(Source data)
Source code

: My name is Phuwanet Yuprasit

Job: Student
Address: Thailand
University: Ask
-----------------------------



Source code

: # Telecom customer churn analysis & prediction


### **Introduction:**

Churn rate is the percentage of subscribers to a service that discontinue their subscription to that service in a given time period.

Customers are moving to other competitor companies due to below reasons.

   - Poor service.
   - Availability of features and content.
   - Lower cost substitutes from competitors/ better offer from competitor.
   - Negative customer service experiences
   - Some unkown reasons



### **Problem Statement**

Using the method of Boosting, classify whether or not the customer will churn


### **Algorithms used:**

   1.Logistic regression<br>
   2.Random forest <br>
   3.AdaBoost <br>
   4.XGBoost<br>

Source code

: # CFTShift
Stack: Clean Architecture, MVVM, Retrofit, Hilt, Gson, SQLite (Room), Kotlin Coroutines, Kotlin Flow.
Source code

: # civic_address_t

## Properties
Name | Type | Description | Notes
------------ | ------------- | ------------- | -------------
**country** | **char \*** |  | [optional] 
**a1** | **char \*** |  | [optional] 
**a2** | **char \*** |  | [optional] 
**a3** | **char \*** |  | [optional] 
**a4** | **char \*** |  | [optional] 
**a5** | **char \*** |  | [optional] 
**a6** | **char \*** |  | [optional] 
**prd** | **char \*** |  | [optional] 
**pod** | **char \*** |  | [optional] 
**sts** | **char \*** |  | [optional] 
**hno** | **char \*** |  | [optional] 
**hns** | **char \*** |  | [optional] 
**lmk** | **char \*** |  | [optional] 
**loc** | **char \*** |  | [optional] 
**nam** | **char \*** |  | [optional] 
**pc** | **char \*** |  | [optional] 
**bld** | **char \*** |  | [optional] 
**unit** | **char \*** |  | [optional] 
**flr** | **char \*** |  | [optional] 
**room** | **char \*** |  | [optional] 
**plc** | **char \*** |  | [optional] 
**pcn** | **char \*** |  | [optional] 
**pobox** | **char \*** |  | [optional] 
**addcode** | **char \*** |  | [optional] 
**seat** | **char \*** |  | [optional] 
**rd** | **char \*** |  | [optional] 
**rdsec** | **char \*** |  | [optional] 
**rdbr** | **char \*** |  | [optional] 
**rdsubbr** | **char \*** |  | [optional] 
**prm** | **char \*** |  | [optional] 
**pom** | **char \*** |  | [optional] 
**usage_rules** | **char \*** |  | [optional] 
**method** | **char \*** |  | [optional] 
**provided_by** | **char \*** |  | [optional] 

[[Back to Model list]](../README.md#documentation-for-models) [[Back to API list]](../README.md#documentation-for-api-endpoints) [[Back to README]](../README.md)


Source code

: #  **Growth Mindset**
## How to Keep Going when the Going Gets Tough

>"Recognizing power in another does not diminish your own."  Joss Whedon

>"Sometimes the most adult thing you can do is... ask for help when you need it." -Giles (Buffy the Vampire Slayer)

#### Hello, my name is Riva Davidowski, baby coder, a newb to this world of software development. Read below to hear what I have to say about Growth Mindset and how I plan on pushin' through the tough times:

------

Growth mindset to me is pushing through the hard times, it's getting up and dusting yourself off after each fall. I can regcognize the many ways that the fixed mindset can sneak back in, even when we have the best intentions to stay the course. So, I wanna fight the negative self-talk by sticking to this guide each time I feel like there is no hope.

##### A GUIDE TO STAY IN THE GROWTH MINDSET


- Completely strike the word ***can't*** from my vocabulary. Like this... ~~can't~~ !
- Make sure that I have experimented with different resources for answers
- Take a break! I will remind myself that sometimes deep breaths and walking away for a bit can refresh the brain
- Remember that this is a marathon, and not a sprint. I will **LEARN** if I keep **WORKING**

* _Directions for this task_: Please copy each line of the entries in which the word "have" shows up.

* _Solution to the exercise_:
#### Hello, my name is Riva Davidowski, baby coder, a newb to this world of software development. Read below to hear what I have to say about Growth Mindset and how I plan on pushin' through the tough times:
Growth mindset to me is pushing through the hard times, it's getting up and dusting yourself off after each fall. I can regcognize the many ways that the fixed mindset can sneak back in, even when we have the best intentions to stay the course. So, I wanna fight the negative self-talk by sticking to this guide each time I feel like there is no hope.
- Make sure that I have experimented with different resources for answers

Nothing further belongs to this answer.